Methods An electronic survey was completed by a purposive sample of UK clinicians specialising in CSA assessment. The survey included 47 statements/scenarios commonly presenting in a case of possible CSA. The clinicians were asked to rank items according to level of perceived risk on a Likert Scale (0-5), ranging from no risk to definite CSA, an additional space for comment was available. The scenarios/statements were grouped into historical factors, clinical features and child protection outcome. A descriptive analysis of the responses was performed to identify the level of risk assigned to each scenario/statement.

Results 106 respondents participated in the survey of which 88.67% said they regularly conducted CSA examinations.

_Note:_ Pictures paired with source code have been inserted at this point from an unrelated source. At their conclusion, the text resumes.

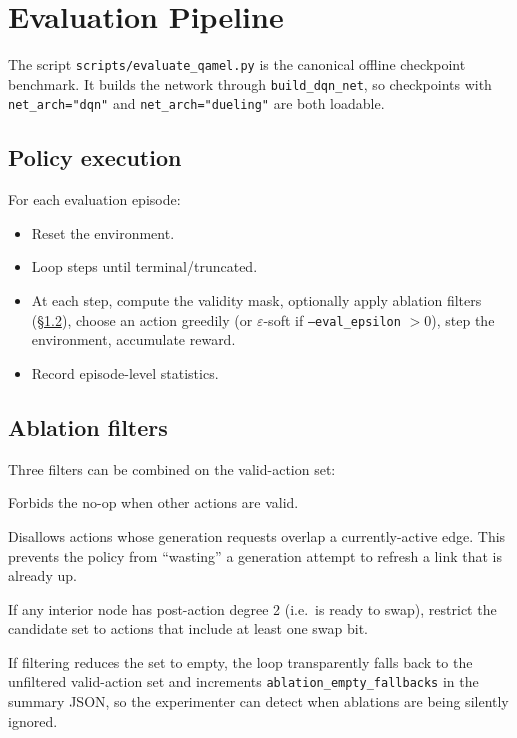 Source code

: \documentclass[11pt]{article}
\newcommand{\code}[1]{\texttt{#1}}
\newcommand{\file}[1]{\texttt{\small #1}}
\begin{document}
\section{Evaluation Pipeline}
\label{sec:eval}

The script \file{scripts/evaluate\_qamel.py} is the canonical offline checkpoint benchmark. It builds the network through \code{build\_dqn\_net}, so checkpoints with \code{net\_arch="dqn"} and \code{net\_arch="dueling"} are both loadable.

\subsection{Policy execution}
For each evaluation episode:
\begin{itemize}
  \item Reset the environment.
  \item Loop steps until terminal/truncated.
  \item At each step, compute the validity mask, optionally apply ablation filters (\S\ref{sec:ablations}), choose an action greedily (or $\varepsilon$-soft if \code{--eval\_epsilon} $>0$), step the environment, accumulate reward.
  \item Record episode-level statistics.
\end{itemize}

\subsection{Ablation filters}
\label{sec:ablations}
Three filters can be combined on the valid-action set:
\begin{description}[leftmargin=2em]
  \item[\code{--mask\_null\_action}] Forbids the no-op when other actions are valid.
  \item[\code{--block\_refresh\_actions}] Disallows actions whose generation requests overlap a currently-active edge. This prevents the policy from ``wasting'' a generation attempt to refresh a link that is already up.
  \item[\code{--prefer\_swap\_when\_ready}] If any interior node has post-action degree 2 (i.e.\ is ready to swap), restrict the candidate set to actions that include at least one swap bit.
\end{description}
If filtering reduces the set to empty, the loop transparently falls back to the unfiltered valid-action set and increments \code{ablation\_empty\_fallbacks} in the summary JSON, so the experimenter can detect when ablations are being silently ignored.
\end{document}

The average ranking (with risk weighing) across all 49 statements was 421.3 (Range 188-575). Features fell into a spectrum of risk. Examples include Low risk: witnessed accidental injury (188), dysuria (223). Moderate risk: prepubertal vaginal discharge (297), perianal warts (362). High risk unprompted disclosure of CSA (505), STI in prepubertal child (543) pregnancy in under thirteen year old (569). Analysis of the respondents' comments highlighted the importance of factors such as age of the child and the association of multiple factors in decision making.

Conclusion There was a strong consensus amongst clinicians as to the weight given to specific factors when assessing the risk of CSA. This analysis has the potential to be developed further to i) inform a probabilistic model for defining the risk of CSA when features present in combination and ii) to inform a ranking for the security of diagnosis of CSA in future primary research studies to evaluate the physical signs of CSA in the absence of a “gold-standard diagnostic test for the condition.